Welcome to our new section, Thrive on Campus, devoted to covering the urgent issue of mental health among college and university students from all angles. If you are a college student, we invite you to apply to be an Editor-at-Large, or to simply contribute (please tag your pieces ThriveOnCampus.) We welcome faculty, clinicians, and graduates to contribute as well. Read more here.  

I can still remember what led up to the day I found myself in that tiny gray room, peeling an orange and pouring sugar into a cup of coffee that smelled so sweet it made my stomach churn. There was a table. A chair. A mattress, leaning up against the locked window, cartoon character sheets stretched tightly over its questionable surface. My hands were shaking — was it the caffeine? I never had coffee. Not until now. Or was it the the nerves, rattling me from the inside, grabbing hold of my collar and screaming that this was my fault, my situation?

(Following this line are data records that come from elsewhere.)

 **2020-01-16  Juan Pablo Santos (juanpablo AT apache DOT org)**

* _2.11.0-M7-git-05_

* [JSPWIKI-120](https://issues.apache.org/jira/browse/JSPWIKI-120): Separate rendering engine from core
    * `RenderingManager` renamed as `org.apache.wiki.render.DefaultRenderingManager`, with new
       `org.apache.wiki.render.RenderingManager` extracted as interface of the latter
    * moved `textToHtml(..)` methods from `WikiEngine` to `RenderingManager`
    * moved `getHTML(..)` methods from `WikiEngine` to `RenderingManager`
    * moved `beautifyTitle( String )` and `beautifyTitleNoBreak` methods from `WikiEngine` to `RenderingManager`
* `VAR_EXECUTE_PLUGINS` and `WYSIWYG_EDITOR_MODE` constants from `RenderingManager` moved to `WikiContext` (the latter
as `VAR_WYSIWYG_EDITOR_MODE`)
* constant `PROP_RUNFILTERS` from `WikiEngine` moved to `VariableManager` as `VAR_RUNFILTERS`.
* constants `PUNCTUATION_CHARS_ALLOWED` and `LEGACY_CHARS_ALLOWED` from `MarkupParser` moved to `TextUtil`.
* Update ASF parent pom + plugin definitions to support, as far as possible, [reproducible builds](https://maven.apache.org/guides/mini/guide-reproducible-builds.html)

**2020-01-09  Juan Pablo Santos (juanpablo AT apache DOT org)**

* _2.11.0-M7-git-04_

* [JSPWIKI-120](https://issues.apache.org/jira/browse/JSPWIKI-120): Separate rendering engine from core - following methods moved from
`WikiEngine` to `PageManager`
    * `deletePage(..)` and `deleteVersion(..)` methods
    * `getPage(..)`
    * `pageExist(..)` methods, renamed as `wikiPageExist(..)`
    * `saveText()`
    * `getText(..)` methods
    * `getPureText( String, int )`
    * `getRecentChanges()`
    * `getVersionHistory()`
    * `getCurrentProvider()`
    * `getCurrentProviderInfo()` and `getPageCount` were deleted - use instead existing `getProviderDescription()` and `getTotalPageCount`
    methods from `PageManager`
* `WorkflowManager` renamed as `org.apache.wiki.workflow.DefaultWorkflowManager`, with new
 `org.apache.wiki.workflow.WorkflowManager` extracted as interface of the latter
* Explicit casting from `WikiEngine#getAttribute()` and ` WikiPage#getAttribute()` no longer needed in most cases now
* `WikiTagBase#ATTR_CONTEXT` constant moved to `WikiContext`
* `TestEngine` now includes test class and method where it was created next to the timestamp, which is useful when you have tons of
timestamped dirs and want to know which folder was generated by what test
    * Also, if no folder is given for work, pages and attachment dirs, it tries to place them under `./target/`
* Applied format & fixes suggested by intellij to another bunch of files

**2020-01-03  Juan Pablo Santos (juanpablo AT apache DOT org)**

I wanted to leave, but I couldn’t leave. I couldn’t leave because I was pink slipped.

“I’ve had people tell me that it can be very traumatic,” says Bill Russell, chief officer of Portage County Clinical Services at Coleman Professional Services. “People feel like they were ripped from their home against their will, and, you know, they don’t understand, ‘Why can’t I just go ahead and die, it’s my choice, it’s my life,’ and those are stories you hear from people who are very depressed.”

In Ohio’s revised code — Section 5122.10, to be exact — there is a law that allows emergency hospitalization. It states that “any psychiatrist, licensed clinical psychologist, licensed physician, health officer, parole officer, police officer, or sheriff may take a person into custody” and transport them to a general hospital if they believe the person is a danger to themselves or others.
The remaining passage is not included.